Inácio era um circo apto a regurgitar disparates, qualidade que intrigava muita gente, e causava inveja a outras tantas, essas incapazes de aglutinar pessoas ao rés do seu paleio.
Impando de satisfação, temos o prazer (à falta de melhor termo) de caracterizar Inácio como um endireita. Concedo que é um termo vago, tanto é válido para activistas de sofá, como para fanáticos da conspiração. Ambos são criaturas que tentam endireitar o mundo sem estudos para tal, acabando, o mais das vezes, por escavacar o esqueleto ao nosso planeta. Ao menos sabemos que os destruidores da nossa esfera azul são, amiúde, movidos por um fundo bom.
Eu, que estou com um pé nessa história meio ficcional, e outro no armário que dá para Nárnia, podia puxar do meu talento (palavra hoje anacrónica) e desancar selvaticamente com argumentos polidos o bigorrilhas do Inácio.
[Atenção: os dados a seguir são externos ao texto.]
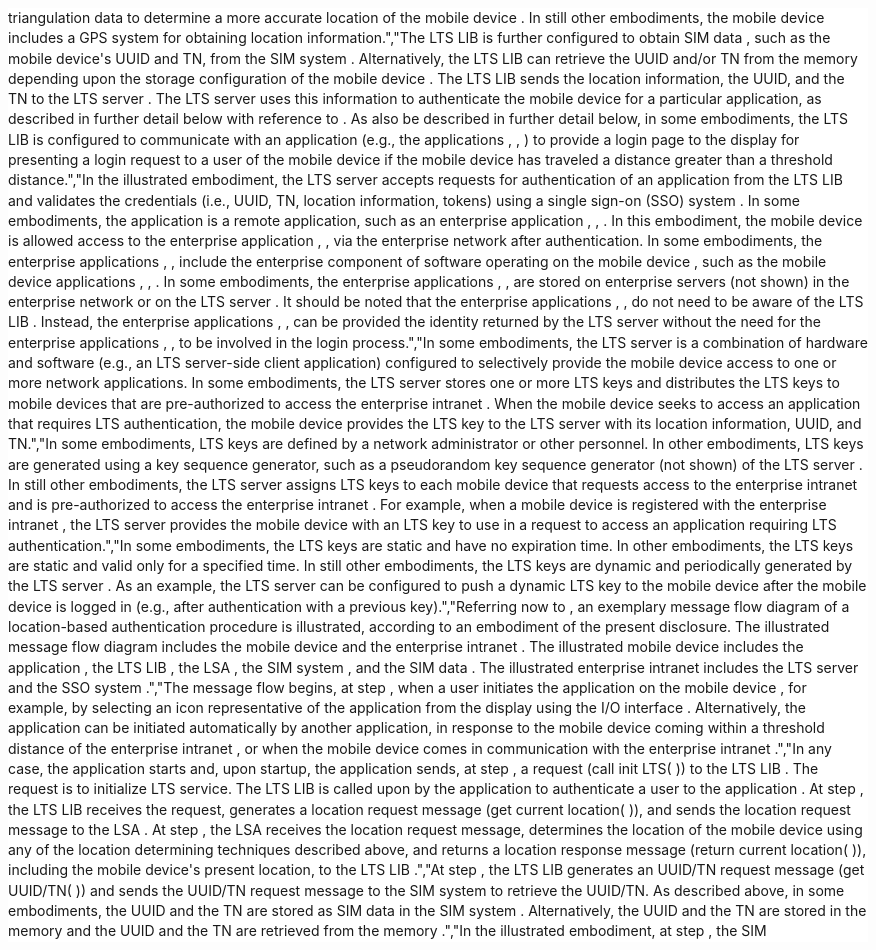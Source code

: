 triangulation data to determine a more accurate location of the mobile device . In still other embodiments, the mobile device  includes a GPS system for obtaining location information.","The LTS LIB  is further configured to obtain SIM data , such as the mobile device's UUID and TN, from the SIM system . Alternatively, the LTS LIB  can retrieve the UUID and\/or TN from the memory  depending upon the storage configuration of the mobile device . The LTS LIB  sends the location information, the UUID, and the TN to the LTS server . The LTS server  uses this information to authenticate the mobile device  for a particular application, as described in further detail below with reference to . As also be described in further detail below, in some embodiments, the LTS LIB  is configured to communicate with an application (e.g., the applications , , ) to provide a login page to the display  for presenting a login request to a user of the mobile device  if the mobile device  has traveled a distance greater than a threshold distance.","In the illustrated embodiment, the LTS server  accepts requests for authentication of an application from the LTS LIB  and validates the credentials (i.e., UUID, TN, location information, tokens) using a single sign-on (SSO) system . In some embodiments, the application is a remote application, such as an enterprise application , , . In this embodiment, the mobile device  is allowed access to the enterprise application , ,  via the enterprise network  after authentication. In some embodiments, the enterprise applications , ,  include the enterprise component of software operating on the mobile device , such as the mobile device applications , , . In some embodiments, the enterprise applications , ,  are stored on enterprise servers (not shown) in the enterprise network  or on the LTS server . It should be noted that the enterprise applications , ,  do not need to be aware of the LTS LIB . Instead, the enterprise applications , ,  can be provided the identity returned by the LTS server  without the need for the enterprise applications , ,  to be involved in the login process.","In some embodiments, the LTS server  is a combination of hardware and software (e.g., an LTS server-side client application) configured to selectively provide the mobile device  access to one or more network applications. In some embodiments, the LTS server  stores one or more LTS keys and distributes the LTS keys to mobile devices that are pre-authorized to access the enterprise intranet . When the mobile device  seeks to access an application that requires LTS authentication, the mobile device  provides the LTS key to the LTS server  with its location information, UUID, and TN.","In some embodiments, LTS keys are defined by a network administrator or other personnel. In other embodiments, LTS keys are generated using a key sequence generator, such as a pseudorandom key sequence generator (not shown) of the LTS server . In still other embodiments, the LTS server  assigns LTS keys to each mobile device that requests access to the enterprise intranet  and is pre-authorized to access the enterprise intranet . For example, when a mobile device is registered with the enterprise intranet , the LTS server  provides the mobile device  with an LTS key to use in a request to access an application requiring LTS authentication.","In some embodiments, the LTS keys are static and have no expiration time. In other embodiments, the LTS keys are static and valid only for a specified time. In still other embodiments, the LTS keys are dynamic and periodically generated by the LTS server . As an example, the LTS server  can be configured to push a dynamic LTS key to the mobile device  after the mobile device  is logged in (e.g., after authentication with a previous key).","Referring now to , an exemplary message flow diagram of a location-based authentication procedure  is illustrated, according to an embodiment of the present disclosure. The illustrated message flow diagram includes the mobile device  and the enterprise intranet . The illustrated mobile device  includes the application , the LTS LIB , the LSA , the SIM system , and the SIM data . The illustrated enterprise intranet  includes the LTS server  and the SSO system .","The message flow begins, at step , when a user initiates the application  on the mobile device , for example, by selecting an icon representative of the application  from the display  using the I\/O interface . Alternatively, the application  can be initiated automatically by another application, in response to the mobile device  coming within a threshold distance of the enterprise intranet , or when the mobile device  comes in communication with the enterprise intranet .","In any case, the application  starts and, upon startup, the application  sends, at step , a request (call init LTS( )) to the LTS LIB . The request is to initialize LTS service. The LTS LIB  is called upon by the application  to authenticate a user to the application . At step , the LTS LIB  receives the request, generates a location request message (get current location( )), and sends the location request message to the LSA . At step , the LSA  receives the location request message, determines the location of the mobile device  using any of the location determining techniques described above, and returns a location response message (return current location( )), including the mobile device's present location, to the LTS LIB .","At step , the LTS LIB  generates an UUID\/TN request message (get UUID\/TN( )) and sends the UUID\/TN request message to the SIM system  to retrieve the UUID\/TN. As described above, in some embodiments, the UUID and the TN are stored as SIM data  in the SIM system . Alternatively, the UUID and the TN are stored in the memory  and the UUID and the TN are retrieved from the memory .","In the illustrated embodiment, at step , the SIM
Na volta, o mequetrefe zombaria de mim, e com razão, uma vez que falamos línguas distintas, seria macaqueado aqui e ali pelos seus seguidores, o combate seria posto em cena pelas mãos dos seus efusivos tragediógrafos e eu seria caracterizado como o mau da fita, o saloio-mor, aquele que se recusa a ver a verdade.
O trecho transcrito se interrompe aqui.